──────── Extracted entries ────────

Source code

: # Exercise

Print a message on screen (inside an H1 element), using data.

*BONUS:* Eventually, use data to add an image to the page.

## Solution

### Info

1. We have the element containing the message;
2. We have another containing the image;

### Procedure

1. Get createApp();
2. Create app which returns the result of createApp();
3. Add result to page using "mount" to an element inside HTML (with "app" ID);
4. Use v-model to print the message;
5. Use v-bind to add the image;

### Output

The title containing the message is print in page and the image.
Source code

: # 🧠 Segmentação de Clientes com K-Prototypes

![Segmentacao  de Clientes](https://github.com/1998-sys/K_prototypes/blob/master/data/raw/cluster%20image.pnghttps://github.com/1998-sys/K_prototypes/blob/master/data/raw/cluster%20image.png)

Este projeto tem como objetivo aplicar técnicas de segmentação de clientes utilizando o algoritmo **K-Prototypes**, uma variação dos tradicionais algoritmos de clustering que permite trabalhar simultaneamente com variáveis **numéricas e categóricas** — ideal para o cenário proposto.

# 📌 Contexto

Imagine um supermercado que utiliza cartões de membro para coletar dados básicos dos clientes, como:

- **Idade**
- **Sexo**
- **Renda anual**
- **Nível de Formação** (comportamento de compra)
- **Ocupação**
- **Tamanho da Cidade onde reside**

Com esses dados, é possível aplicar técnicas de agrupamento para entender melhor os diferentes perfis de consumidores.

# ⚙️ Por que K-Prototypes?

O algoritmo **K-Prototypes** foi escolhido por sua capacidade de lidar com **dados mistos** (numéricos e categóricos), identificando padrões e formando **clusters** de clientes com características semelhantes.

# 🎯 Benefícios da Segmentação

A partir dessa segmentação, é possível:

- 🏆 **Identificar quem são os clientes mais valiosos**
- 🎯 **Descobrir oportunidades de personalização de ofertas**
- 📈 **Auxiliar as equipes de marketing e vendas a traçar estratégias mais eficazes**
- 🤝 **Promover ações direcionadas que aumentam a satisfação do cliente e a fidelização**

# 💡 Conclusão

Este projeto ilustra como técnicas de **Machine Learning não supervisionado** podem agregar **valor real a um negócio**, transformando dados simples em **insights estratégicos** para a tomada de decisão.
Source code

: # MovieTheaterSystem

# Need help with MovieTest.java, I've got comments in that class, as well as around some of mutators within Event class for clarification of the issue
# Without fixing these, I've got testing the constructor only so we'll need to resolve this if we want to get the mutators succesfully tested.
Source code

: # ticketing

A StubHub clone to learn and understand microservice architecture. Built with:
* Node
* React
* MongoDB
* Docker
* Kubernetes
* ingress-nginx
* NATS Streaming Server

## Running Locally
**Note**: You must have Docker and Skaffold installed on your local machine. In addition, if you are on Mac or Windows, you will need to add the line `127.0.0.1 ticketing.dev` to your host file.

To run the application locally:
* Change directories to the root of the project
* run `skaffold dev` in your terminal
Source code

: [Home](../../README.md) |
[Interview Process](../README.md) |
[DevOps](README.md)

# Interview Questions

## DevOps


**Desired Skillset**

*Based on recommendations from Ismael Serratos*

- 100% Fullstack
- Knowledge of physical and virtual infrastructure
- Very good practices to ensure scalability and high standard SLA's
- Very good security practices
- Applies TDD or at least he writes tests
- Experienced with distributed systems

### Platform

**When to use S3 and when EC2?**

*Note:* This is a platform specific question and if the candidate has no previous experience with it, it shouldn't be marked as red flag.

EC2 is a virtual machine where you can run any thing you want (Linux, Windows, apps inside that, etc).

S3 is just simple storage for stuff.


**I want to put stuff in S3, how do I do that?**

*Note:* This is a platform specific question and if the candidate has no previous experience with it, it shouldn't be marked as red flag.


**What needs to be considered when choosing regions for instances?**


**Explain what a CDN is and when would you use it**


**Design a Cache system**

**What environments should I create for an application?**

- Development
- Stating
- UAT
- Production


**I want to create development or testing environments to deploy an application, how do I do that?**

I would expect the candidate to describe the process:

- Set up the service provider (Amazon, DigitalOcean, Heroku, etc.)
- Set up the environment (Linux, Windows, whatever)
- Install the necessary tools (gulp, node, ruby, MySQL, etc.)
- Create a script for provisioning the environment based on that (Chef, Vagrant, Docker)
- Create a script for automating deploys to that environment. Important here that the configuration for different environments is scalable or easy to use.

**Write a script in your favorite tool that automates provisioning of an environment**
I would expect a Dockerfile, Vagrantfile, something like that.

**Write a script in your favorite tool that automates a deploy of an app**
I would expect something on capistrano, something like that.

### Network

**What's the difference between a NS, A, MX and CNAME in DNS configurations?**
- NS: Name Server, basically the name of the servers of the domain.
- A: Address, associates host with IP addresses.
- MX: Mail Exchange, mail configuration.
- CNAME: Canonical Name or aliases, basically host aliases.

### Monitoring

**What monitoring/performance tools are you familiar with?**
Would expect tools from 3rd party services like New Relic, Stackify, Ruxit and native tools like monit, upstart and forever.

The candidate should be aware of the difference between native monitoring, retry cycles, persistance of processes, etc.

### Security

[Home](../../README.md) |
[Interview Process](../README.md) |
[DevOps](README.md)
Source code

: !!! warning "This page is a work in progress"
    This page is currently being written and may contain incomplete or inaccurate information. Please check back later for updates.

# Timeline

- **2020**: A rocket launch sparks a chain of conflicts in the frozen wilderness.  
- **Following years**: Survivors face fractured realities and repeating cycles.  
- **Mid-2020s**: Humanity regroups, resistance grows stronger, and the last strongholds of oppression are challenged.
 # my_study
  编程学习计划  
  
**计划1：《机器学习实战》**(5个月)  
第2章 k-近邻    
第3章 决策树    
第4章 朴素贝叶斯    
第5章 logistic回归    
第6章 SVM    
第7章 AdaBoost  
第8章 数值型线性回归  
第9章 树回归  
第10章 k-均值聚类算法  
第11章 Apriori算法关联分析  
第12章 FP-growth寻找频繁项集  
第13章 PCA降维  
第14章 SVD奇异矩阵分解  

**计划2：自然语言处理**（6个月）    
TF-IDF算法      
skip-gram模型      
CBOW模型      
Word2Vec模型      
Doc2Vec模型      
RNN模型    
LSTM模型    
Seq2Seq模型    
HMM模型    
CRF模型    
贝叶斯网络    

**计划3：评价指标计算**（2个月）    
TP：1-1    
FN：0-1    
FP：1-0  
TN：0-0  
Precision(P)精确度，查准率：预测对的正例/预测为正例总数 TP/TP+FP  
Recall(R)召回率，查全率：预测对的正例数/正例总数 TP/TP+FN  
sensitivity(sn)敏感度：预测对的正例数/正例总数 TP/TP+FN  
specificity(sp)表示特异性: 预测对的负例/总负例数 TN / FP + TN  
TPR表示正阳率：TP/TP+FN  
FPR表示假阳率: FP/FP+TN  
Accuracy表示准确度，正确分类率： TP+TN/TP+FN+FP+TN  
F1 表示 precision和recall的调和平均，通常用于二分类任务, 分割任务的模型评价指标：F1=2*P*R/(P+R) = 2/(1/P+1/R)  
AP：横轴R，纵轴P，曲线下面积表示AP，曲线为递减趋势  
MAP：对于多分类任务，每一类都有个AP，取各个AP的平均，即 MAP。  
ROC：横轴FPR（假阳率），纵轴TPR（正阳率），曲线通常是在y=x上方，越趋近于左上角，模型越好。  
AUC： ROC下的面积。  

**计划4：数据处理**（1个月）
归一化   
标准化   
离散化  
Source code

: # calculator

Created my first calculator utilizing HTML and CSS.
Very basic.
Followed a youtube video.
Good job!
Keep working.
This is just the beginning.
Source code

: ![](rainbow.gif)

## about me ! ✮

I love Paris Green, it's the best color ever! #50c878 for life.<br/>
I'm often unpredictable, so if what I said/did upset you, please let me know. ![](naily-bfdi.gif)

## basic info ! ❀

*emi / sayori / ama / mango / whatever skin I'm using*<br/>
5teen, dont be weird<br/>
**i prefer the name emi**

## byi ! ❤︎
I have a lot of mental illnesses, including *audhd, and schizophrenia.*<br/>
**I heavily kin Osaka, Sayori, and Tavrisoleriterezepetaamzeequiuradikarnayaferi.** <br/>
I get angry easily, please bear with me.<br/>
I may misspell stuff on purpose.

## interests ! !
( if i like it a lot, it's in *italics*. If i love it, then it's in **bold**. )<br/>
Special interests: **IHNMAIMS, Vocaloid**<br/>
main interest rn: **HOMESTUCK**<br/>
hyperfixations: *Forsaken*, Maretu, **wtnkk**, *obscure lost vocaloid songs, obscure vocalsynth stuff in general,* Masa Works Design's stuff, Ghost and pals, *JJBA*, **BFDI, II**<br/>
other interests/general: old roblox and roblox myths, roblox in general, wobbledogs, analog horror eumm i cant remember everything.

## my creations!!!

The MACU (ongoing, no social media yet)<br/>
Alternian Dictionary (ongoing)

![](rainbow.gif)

────────

Nothing but the lines from the one with "I may misspell stuff on purpose." through the last line of the entries should be repeated, and those exactly.

## Solution
I may misspell stuff on purpose.

## interests ! !
( if i like it a lot, it's in *italics*. If i love it, then it's in **bold**. )<br/>
Special interests: **IHNMAIMS, Vocaloid**<br/>
main interest rn: **HOMESTUCK**<br/>
hyperfixations: *Forsaken*, Maretu, **wtnkk**, *obscure lost vocaloid songs, obscure vocalsynth stuff in general,* Masa Works Design's stuff, Ghost and pals, *JJBA*, **BFDI, II**<br/>
other interests/general: old roblox and roblox myths, roblox in general, wobbledogs, analog horror eumm i cant remember everything.

## my creations!!!

The MACU (ongoing, no social media yet)<br/>
Alternian Dictionary (ongoing)

![](rainbow.gif)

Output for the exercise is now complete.